Re: Make COPY format extendable: Extract COPY TO format implementations

From: Michael Paquier <michael(at)paquier(dot)xyz>
To: Andres Freund <andres(at)anarazel(dot)de>
Cc: Sutou Kouhei <kou(at)clear-code(dot)com>, sawada(dot)mshk(at)gmail(dot)com, zhjwpku(at)gmail(dot)com, andrew(at)dunslane(dot)net, nathandbossart(at)gmail(dot)com, pgsql-hackers(at)postgresql(dot)org
Subject: Re: Make COPY format extendable: Extract COPY TO format implementations
Date: 2024-02-06 01:01:36
Message-ID: ZcGE8LrjGW8pmtOf@paquier.xyz
Views: Raw Message | Whole Thread | Download mbox | Resend email
Thread:
Lists: pgsql-hackers

On Mon, Feb 05, 2024 at 10:21:18AM -0800, Andres Freund wrote:
> Have you benchmarked the performance effects of 2889fd23be5 ? I'd not at all
> be surprised if it lead to a measurable performance regression.
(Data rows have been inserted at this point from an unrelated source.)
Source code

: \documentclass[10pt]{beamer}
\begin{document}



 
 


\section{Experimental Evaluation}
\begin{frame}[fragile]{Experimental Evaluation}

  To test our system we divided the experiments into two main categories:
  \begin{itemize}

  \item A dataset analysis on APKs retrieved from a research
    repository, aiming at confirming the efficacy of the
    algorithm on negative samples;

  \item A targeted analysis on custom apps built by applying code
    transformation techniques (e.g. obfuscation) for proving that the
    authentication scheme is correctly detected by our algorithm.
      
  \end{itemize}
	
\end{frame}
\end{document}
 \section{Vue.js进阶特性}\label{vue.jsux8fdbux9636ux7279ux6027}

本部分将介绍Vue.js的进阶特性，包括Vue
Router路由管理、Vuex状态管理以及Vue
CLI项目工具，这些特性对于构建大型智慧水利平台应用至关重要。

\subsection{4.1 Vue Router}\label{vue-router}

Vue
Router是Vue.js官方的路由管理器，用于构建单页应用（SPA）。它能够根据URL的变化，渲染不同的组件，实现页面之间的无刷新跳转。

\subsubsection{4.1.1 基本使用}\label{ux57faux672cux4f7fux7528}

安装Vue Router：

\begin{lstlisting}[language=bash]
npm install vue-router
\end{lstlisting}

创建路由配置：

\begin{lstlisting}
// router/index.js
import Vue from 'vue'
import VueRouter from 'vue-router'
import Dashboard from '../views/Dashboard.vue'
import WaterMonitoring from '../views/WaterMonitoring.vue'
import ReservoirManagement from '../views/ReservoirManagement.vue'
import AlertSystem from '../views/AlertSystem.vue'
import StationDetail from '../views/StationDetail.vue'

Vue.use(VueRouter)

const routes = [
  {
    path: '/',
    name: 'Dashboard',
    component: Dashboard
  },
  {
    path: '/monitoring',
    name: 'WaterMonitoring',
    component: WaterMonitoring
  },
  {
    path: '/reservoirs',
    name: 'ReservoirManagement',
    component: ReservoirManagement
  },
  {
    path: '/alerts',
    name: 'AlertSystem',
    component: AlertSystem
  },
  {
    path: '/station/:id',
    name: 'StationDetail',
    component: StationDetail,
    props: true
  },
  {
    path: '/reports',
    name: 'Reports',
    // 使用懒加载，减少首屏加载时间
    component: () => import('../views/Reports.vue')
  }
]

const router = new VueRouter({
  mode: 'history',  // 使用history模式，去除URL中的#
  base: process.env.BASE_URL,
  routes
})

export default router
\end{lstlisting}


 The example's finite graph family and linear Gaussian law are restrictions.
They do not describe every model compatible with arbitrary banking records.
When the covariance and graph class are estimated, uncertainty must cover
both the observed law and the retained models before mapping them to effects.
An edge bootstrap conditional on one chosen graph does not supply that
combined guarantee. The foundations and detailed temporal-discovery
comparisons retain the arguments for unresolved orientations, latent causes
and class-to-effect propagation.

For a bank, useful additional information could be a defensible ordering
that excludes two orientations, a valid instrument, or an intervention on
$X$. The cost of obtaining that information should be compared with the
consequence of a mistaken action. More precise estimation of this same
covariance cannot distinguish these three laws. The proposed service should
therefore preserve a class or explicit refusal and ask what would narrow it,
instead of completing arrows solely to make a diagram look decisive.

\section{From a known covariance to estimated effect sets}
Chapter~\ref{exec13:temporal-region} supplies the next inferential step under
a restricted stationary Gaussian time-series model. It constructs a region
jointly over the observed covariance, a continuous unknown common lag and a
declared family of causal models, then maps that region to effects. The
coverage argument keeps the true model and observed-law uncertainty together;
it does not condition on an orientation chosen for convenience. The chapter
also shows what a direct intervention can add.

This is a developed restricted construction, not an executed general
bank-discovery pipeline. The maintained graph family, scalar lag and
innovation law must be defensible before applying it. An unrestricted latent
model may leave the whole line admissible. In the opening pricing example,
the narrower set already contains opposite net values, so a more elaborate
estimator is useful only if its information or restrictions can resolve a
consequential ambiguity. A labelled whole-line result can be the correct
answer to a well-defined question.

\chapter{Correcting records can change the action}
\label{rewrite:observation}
Yes, I was looking at runtimes and some profiles around CopyOneRowTo()
to see the effects that this has yesterday. The principal point of
contention is CopyOneRowTo() where the callback is called once per
attribute, so more attributes stress it more. The method I've used is
described in [1], where I've used up to 50 int attributes (fixed value
size to limit appendBinaryStringInfo) with 5 million rows, with
shared_buffers large enough that all the data fits in it, while
prewarming the whole. Postgres runs on a tmpfs, and COPY TO is
redirected to /dev/null.

For reference, I still have some reports lying around (-g attached to
the backend process running the COPY TO queries with text format), so
here you go:
* At 95fb5b49024a:
- 83.04% 11.46% postgres postgres [.] CopyOneRowTo
- 71.58% CopyOneRowTo
- 30.37% OutputFunctionCall
+ 27.77% int4out
+ 13.18% CopyAttributeOutText
+ 10.19% appendBinaryStringInfo
3.76% 0xffffa7096234
2.78% 0xffffa7096214
+ 2.49% CopySendEndOfRow
1.21% int4out
0.83% memcpy(at)plt
0.76% 0xffffa7094ba8
0.75% 0xffffa7094ba4
0.69% pgstat_progress_update_param
0.57% enlargeStringInfo
0.52% 0xffffa7096204
0.52% 0xffffa7094b8c
+ 11.46% _start
* At 2889fd23be56:
- 83.53% 14.24% postgres postgres [.] CopyOneRowTo
- 69.29% CopyOneRowTo
- 29.89% OutputFunctionCall
+ 27.43% int4out
- 12.89% CopyAttributeOutText
pg_server_to_any
+ 9.31% appendBinaryStringInfo
3.68% 0xffffa6940234
+ 2.74% CopySendEndOfRow
2.43% 0xffffa6940214
1.36% int4out
0.74% 0xffffa693eba8
0.73% pgstat_progress_update_param
0.65% memcpy(at)plt
0.53% MemoryContextReset
+ 14.24% _start

If you have concerns about that, I'm OK to revert, I'm not wedded to
this level of control. Note that I've actually seen *better*
runtimes.

[1]: https://www.postgresql.org/message-id/Zbr6piWuVHDtFFOl@paquier.xyz

> I think callbacks for individual attributes is the wrong approach - the
> dispatch needs to happen at a higher level, otherwise there are too many
> indirect function calls.

Hmm. Do you have concerns about v13 posted on [2] then? If yes, then
I'd assume that this shuts down the whole thread or that it needs a
completely different approach, because we will multiply indirect
function calls that can control how data is generated for each row,
which is the original case that Sutou-san wanted to tackle. There
could be many indirect calls with custom callbacks that control how
things should be processed at row-level, and COPY likes doing work
with loads of data. The End, Start and In/OutFunc callbacks are
called only once per query, so these don't matter AFAIU.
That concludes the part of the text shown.